>>>>>
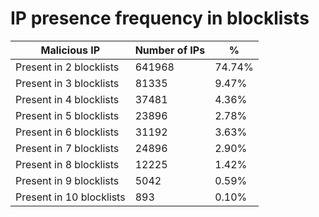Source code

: # IP presence frequency in blocklists
| Malicious IP | Number of IPs | % |
|----|----|----|
| Present in 2 blocklists | 641968 | 74.74% |
| Present in 3 blocklists | 81335 | 9.47% |
| Present in 4 blocklists | 37481 | 4.36% |
| Present in 5 blocklists | 23896 | 2.78% |
| Present in 6 blocklists | 31192 | 3.63% |
| Present in 7 blocklists | 24896 | 2.90% |
| Present in 8 blocklists | 12225 | 1.42% |
| Present in 9 blocklists | 5042 | 0.59% |
| Present in 10 blocklists | 893 | 0.10% |
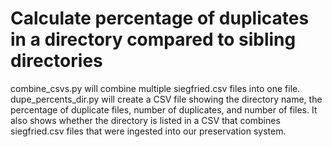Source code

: # Calculate percentage of duplicates in a directory compared to sibling directories
combine_csvs.py will combine multiple siegfried.csv files into one file. dupe_percents_dir.py will create a CSV file showing the directory name, the percentage of duplicate files, number of duplicates, and number of files. It also shows whether the directory is listed in a CSV that combines siegfried.csv files that were ingested into our preservation system. 
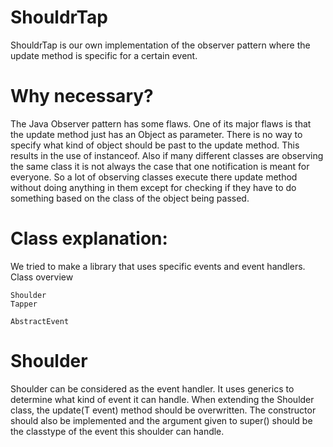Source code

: ShouldrTap
==========

ShouldrTap is our own implementation of the observer pattern where the update method is specific for a certain event.


Why necessary?
==============

The Java Observer pattern has some flaws. One of its major flaws is that the update method just has an Object as parameter. There is no way to specify what kind of object should be past to the update method. This results in the use of instanceof.  Also if many different classes are observing the same class it is not always the case that one notification is meant for everyone. So a lot of observing classes execute there update method without doing anything in them except for checking if they have to do something based on the class of the object being passed.


Class explanation:
=================

We tried to make a library that uses specific events and event handlers.
Class overview

    Shoulder
    Tapper

    AbstractEvent

Shoulder
========

Shoulder can be considered as the event handler.  It uses generics to determine what kind of event it can handle.  When extending the Shoulder class, the update(T event) method should be overwritten. The constructor should also be implemented and the argument given to super() should be the classtype of the event this shoulder can handle.
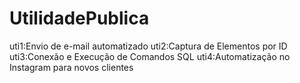 # UtilidadePublica
uti1:Envio de e-mail automatizado
uti2:Captura de Elementos por ID
uti3:Conexão e Execução de Comandos SQL
uti4:Automatização no Instagram para novos clientes
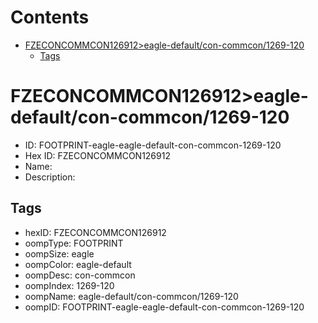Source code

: 



Contents
========

* [FZECONCOMMCON126912>eagle-default/con-commcon/1269-120](#fzeconcommcon126912eagle-defaultcon-commcon1269-120)
	* [Tags](#tags)

# FZECONCOMMCON126912>eagle-default/con-commcon/1269-120

- ID: FOOTPRINT-eagle-eagle-default-con-commcon-1269-120
- Hex ID: FZECONCOMMCON126912
- Name: 
- Description: 

## Tags

- hexID: FZECONCOMMCON126912
- oompType: FOOTPRINT
- oompSize: eagle
- oompColor: eagle-default
- oompDesc: con-commcon
- oompIndex: 1269-120
- oompName: eagle-default/con-commcon/1269-120
- oompID: FOOTPRINT-eagle-eagle-default-con-commcon-1269-120
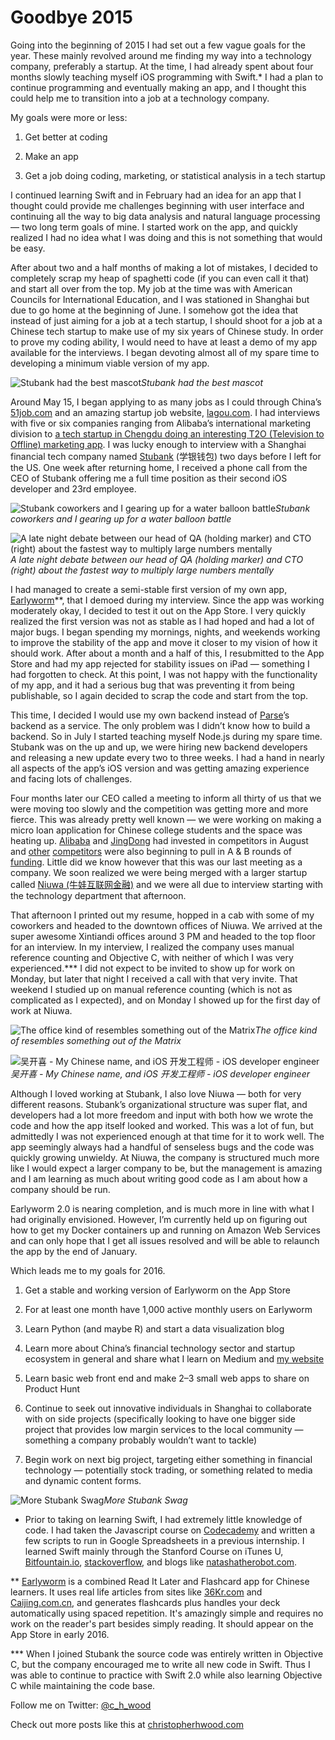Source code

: 
# Goodbye 2015

Going into the beginning of 2015 I had set out a few vague goals for the year. These mainly revolved around me finding my way into a technology company, preferably a startup. At the time, I had already spent about four months slowly teaching myself iOS programming with Swift.* I had a plan to continue programming and eventually making an app, and I thought this could help me to transition into a job at a technology company.

My goals were more or less:

1. Get better at coding

1. Make an app

1. Get a job doing coding, marketing, or statistical analysis in a tech startup

I continued learning Swift and in February had an idea for an app that I thought could provide me challenges beginning with user interface and continuing all the way to big data analysis and natural language processing — two long term goals of mine. I started work on the app, and quickly realized I had no idea what I was doing and this is not something that would be easy.

After about two and a half months of making a lot of mistakes, I decided to completely scrap my heap of spaghetti code (if you can even call it that) and start all over from the top. My job at the time was with American Councils for International Education, and I was stationed in Shanghai but due to go home at the beginning of June. I somehow got the idea that instead of just aiming for a job at a tech startup, I should shoot for a job at a Chinese tech startup to make use of my six years of Chinese study. In order to prove my coding ability, I would need to have at least a demo of my app available for the interviews. I began devoting almost all of my spare time to developing a minimum viable version of my app.

![Stubank had the best mascot](https://cdn-images-1.medium.com/max/2000/1*XKKQCWpDQoq7iWNPjzDgVg.jpeg)*Stubank had the best mascot*

Around May 15, I began applying to as many jobs as I could through China’s [51job.com](http://51job.com) and an amazing startup job website, [lagou.com](http://lagou.com). I had interviews with five or six companies ranging from Alibaba’s international marketing division to [a tech startup in Chengdu doing an interesting T2O (Television to Offline) marketing app](http://www.moyuntv.com). I was lucky enough to interview with a Shanghai financial tech company named [Stubank](http://stubank.com) (学银钱包) two days before I left for the US. One week after returning home, I received a phone call from the CEO of Stubank offering me a full time position as their second iOS developer and 23rd employee.

![Stubank coworkers and I gearing up for a water balloon battle](https://cdn-images-1.medium.com/max/6528/1*-Y8s4Gs1GeLhHWUDSHkmXA.jpeg)*Stubank coworkers and I gearing up for a water balloon battle*

![A late night debate between our head of QA (holding marker) and CTO (right) about the fastest way to multiply large numbers mentally](https://cdn-images-1.medium.com/max/6528/1*LBwzhP7RS4s5zYEXLXshQQ.jpeg)*A late night debate between our head of QA (holding marker) and CTO (right) about the fastest way to multiply large numbers mentally*

I had managed to create a semi-stable first version of my own app, [Earlyworm](http://earlyworm.co)**, that I demoed during my interview. Since the app was working moderately okay, I decided to test it out on the App Store. I very quickly realized the first version was not as stable as I had hoped and had a lot of major bugs. I began spending my mornings, nights, and weekends working to improve the stability of the app and move it closer to my vision of how it should work. After about a month and a half of this, I resubmitted to the App Store and had my app rejected for stability issues on iPad — something I had forgotten to check. At this point, I was not happy with the functionality of my app, and it had a serious bug that was preventing it from being publishable, so I again decided to scrap the code and start from the top.

This time, I decided I would use my own backend instead of [Parse](http://parse.com)’s backend as a service. The only problem was I didn’t know how to build a backend. So in July I started teaching myself Node.js during my spare time. Stubank was on the up and up, we were hiring new backend developers and releasing a new update every two to three weeks. I had a hand in nearly all aspects of the app’s iOS version and was getting amazing experience and facing lots of challenges.

Four months later our CEO called a meeting to inform all thirty of us that we were moving too slowly and the competition was getting more and more fierce. This was already pretty well known — we were working on making a micro loan application for Chinese college students and the space was heating up. [Alibaba](http://www.wsj.com/articles/alibaba-unit-backs-student-microloan-startup-1439285775) and [JingDong](http://www.theverge.com/2015/1/5/7493265/webank-tencent-online-private-bank-opens-china) had invested in competitors in August and [other](http://www.jinr.com/zixun/article/474) [competitors](http://tech.hexun.com/2015-01-07/172173027.html) were also beginning to pull in A & B rounds of [funding](http://www.rongzi.com/gl/detail/5724.html). Little did we know however that this was our last meeting as a company. We soon realized we were being merged with a larger startup called [Niuwa (牛娃互联网金融)](http://niuwap2p.com) and we were all due to interview starting with the technology department that afternoon.

That afternoon I printed out my resume, hopped in a cab with some of my coworkers and headed to the downtown offices of Niuwa. We arrived at the super awesome Xintiandi offices around 3 PM and headed to the top floor for an interview. In my interview, I realized the company uses manual reference counting and Objective C, with neither of which I was very experienced.*** I did not expect to be invited to show up for work on Monday, but later that night I received a call with that very invite. That weekend I studied up on manual reference counting (which is not as complicated as I expected), and on Monday I showed up for the first day of work at Niuwa.

![The office kind of resembles something out of the Matrix](https://cdn-images-1.medium.com/max/2000/1*zK1bIatjb4aHY-YHRjhluQ.jpeg)*The office kind of resembles something out of the Matrix*

![吴开喜 - My Chinese name, and iOS 开发工程师 - iOS developer engineer](https://cdn-images-1.medium.com/max/2000/1*EXsbCrjxPW2-ql4A0rmvgQ.jpeg)*吴开喜 - My Chinese name, and iOS 开发工程师 - iOS developer engineer*

Although I loved working at Stubank, I also love Niuwa — both for very different reasons. Stubank’s organizational structure was super flat, and developers had a lot more freedom and input with both how we wrote the code and how the app itself looked and worked. This was a lot of fun, but admittedly I was not experienced enough at that time for it to work well. The app seemingly always had a handful of senseless bugs and the code was quickly growing unwieldy. At Niuwa, the company is structured much more like I would expect a larger company to be, but the management is amazing and I am learning as much about writing good code as I am about how a company should be run.

Earlyworm 2.0 is nearing completion, and is much more in line with what I had originally envisioned. However, I’m currently held up on figuring out how to get my Docker containers up and running on Amazon Web Services and can only hope that I get all issues resolved and will be able to relaunch the app by the end of January.

Which leads me to my goals for 2016.

1. Get a stable and working version of Earlyworm on the App Store

1. For at least one month have 1,000 active monthly users on Earlyworm

1. Learn Python (and maybe R) and start a data visualization blog

1. Learn more about China’s financial technology sector and startup ecosystem in general and share what I learn on Medium and [my website](http://christopherhwood.com)

1. Learn basic web front end and make 2–3 small web apps to share on Product Hunt

1. Continue to seek out innovative individuals in Shanghai to collaborate with on side projects (specifically looking to have one bigger side project that provides low margin services to the local community — something a company probably wouldn’t want to tackle)

1. Begin work on next big project, targeting either something in financial technology — potentially stock trading, or something related to media and dynamic content forms.

![More Stubank Swag](https://cdn-images-1.medium.com/max/2000/1*zqVTN3XNOUUaFUiD9Kjk5w.jpeg)*More Stubank Swag*

* Prior to taking on learning Swift, I had extremely little knowledge of code. I had taken the Javascript course on [Codecademy](http://Codecademy.com) and written a few scripts to run in Google Spreadsheets in a previous internship. I learned Swift mainly through the Stanford Course on iTunes U, [Bitfountain.io](http://bitfountain.io), [stackoverflow](http://stackoverflow.com), and blogs like [natashatherobot.com](http://natashatherobot.com).

** [Earlyworm](http://Earlyworm.co) is a combined Read It Later and Flashcard app for Chinese learners. It uses real life articles from sites like [36Kr.com](http://36kr.com) and [Caijing.com.cn](http://Caijing.com.cn), and generates flashcards plus handles your deck automatically using spaced repetition. It's amazingly simple and requires no work on the reader's part besides simply reading. It should appear on the App Store in early 2016.

*** When I joined Stubank the source code was entirely written in Objective C, but the company encouraged me to write all new code in Swift. Thus I was able to continue to practice with Swift 2.0 while also learning Objective C while maintaining the code base.

Follow me on Twitter: [@c_h_wood](https://twitter.com/C_H_Wood)

Check out more posts like this at [christopherhwood.com](http://christopherhwood.com)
<<<<<
• _Exercise aim_
The lines you need are those holding the word "data"; copy each of them from the material above.

• _Result of the task_
I continued learning Swift and in February had an idea for an app that I thought could provide me challenges beginning with user interface and continuing all the way to big data analysis and natural language processing — two long term goals of mine. I started work on the app, and quickly realized I had no idea what I was doing and this is not something that would be easy.
1. Learn Python (and maybe R) and start a data visualization blog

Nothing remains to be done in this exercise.